Plain-text document sources:
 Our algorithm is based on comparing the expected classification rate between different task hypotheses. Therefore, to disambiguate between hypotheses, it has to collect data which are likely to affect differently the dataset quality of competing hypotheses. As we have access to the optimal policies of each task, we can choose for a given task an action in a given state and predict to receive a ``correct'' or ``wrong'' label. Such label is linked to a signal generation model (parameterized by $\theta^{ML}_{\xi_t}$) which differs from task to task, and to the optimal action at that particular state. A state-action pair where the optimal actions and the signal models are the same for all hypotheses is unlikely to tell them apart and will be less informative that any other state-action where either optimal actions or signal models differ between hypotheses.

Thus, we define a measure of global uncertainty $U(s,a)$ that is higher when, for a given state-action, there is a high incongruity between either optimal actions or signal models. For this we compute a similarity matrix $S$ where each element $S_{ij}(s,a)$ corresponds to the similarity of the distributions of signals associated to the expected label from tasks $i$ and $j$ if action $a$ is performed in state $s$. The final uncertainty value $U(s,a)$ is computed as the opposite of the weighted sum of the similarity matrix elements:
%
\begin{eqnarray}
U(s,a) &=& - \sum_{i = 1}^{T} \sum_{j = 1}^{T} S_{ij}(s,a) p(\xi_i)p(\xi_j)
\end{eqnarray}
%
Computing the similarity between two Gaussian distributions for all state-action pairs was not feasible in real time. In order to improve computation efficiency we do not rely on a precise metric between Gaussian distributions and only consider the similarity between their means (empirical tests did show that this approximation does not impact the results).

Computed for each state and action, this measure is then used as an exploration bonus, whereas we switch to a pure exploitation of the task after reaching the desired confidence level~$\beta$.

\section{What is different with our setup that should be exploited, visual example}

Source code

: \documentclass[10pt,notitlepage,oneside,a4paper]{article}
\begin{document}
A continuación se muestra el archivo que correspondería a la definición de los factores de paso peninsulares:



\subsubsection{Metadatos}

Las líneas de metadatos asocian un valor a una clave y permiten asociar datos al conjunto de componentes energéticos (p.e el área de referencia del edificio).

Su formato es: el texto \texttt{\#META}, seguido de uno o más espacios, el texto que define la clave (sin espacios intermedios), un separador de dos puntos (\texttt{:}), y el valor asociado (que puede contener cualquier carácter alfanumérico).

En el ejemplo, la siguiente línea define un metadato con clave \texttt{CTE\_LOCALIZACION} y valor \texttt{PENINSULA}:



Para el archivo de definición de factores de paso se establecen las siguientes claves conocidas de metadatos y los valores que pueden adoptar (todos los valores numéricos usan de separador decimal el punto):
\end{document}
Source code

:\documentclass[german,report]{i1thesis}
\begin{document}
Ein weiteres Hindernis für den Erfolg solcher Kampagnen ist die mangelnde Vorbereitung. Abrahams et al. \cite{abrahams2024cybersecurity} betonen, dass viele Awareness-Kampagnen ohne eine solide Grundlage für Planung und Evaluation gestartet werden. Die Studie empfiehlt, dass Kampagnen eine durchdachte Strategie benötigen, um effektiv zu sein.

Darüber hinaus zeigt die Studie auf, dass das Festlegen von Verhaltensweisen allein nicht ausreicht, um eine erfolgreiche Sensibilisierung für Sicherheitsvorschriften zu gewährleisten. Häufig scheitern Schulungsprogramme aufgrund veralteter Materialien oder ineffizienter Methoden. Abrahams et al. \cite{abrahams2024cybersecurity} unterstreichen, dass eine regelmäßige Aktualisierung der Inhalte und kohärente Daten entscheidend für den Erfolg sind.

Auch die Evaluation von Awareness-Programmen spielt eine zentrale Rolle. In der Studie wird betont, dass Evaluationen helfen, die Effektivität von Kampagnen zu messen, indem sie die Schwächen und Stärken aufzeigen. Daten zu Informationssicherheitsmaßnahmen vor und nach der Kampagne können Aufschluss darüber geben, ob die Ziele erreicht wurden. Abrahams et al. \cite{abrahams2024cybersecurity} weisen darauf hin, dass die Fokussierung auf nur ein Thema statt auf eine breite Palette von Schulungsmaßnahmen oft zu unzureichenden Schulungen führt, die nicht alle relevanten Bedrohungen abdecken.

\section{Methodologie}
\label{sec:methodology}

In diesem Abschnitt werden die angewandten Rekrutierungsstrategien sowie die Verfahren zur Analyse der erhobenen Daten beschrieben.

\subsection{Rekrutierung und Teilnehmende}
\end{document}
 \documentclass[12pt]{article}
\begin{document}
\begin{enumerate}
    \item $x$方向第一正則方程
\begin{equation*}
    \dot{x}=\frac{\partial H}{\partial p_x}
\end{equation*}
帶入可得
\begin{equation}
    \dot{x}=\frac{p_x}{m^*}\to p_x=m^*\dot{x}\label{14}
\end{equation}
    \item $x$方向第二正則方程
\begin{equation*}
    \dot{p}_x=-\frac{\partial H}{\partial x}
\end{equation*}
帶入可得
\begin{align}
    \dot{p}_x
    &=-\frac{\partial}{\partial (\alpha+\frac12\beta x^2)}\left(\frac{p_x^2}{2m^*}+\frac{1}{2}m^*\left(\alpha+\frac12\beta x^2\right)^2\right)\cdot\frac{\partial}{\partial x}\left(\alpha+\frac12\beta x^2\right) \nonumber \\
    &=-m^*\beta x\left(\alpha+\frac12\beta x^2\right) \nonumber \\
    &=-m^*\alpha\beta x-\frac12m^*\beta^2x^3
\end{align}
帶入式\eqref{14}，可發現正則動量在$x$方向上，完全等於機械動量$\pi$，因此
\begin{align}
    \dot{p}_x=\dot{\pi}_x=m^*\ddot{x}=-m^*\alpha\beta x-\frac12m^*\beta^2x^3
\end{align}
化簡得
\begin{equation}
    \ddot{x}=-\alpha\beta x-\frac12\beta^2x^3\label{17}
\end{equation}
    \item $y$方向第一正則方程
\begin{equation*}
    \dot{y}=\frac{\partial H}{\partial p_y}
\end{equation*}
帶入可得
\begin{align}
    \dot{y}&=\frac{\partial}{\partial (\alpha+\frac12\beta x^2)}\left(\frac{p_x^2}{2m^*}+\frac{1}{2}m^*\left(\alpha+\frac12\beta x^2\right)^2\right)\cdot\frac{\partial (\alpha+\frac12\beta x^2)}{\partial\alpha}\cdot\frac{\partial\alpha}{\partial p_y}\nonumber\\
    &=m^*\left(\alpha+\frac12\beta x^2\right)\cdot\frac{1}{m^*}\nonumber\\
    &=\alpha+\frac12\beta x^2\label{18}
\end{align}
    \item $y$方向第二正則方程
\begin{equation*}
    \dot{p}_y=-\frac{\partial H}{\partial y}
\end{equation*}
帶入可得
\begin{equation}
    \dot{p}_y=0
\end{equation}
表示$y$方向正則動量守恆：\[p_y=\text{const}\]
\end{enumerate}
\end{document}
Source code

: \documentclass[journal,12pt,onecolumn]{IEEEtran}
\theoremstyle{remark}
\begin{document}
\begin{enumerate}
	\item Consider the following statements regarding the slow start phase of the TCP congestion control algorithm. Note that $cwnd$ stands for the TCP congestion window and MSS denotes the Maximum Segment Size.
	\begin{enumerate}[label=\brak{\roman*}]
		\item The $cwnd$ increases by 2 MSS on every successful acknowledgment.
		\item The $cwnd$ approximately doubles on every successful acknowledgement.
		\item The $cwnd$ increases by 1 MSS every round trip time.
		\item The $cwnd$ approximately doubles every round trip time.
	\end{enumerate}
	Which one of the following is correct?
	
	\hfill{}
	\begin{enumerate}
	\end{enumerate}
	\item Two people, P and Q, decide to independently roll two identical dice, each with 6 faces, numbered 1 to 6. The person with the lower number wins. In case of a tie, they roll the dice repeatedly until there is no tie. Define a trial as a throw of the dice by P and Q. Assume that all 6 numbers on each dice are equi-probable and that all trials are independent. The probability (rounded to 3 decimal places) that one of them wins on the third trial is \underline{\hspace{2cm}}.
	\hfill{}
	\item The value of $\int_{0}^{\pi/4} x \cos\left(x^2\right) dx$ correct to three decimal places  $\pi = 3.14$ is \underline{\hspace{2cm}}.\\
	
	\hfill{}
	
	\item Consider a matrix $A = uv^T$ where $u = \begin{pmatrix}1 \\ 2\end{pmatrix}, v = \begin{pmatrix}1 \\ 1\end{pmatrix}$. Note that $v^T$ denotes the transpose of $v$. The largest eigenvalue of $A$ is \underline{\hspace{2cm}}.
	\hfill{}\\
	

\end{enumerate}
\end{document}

§ **WORK ITEM**:
Wherever the word "places" appears in the entries above, copy that line.

§ **WRITTEN SOLUTION**:
	\item Two people, P and Q, decide to independently roll two identical dice, each with 6 faces, numbered 1 to 6. The person with the lower number wins. In case of a tie, they roll the dice repeatedly until there is no tie. Define a trial as a throw of the dice by P and Q. Assume that all 6 numbers on each dice are equi-probable and that all trials are independent. The probability (rounded to 3 decimal places) that one of them wins on the third trial is \underline{\hspace{2cm}}.
	\item The value of $\int_{0}^{\pi/4} x \cos\left(x^2\right) dx$ correct to three decimal places  $\pi = 3.14$ is \underline{\hspace{2cm}}.\\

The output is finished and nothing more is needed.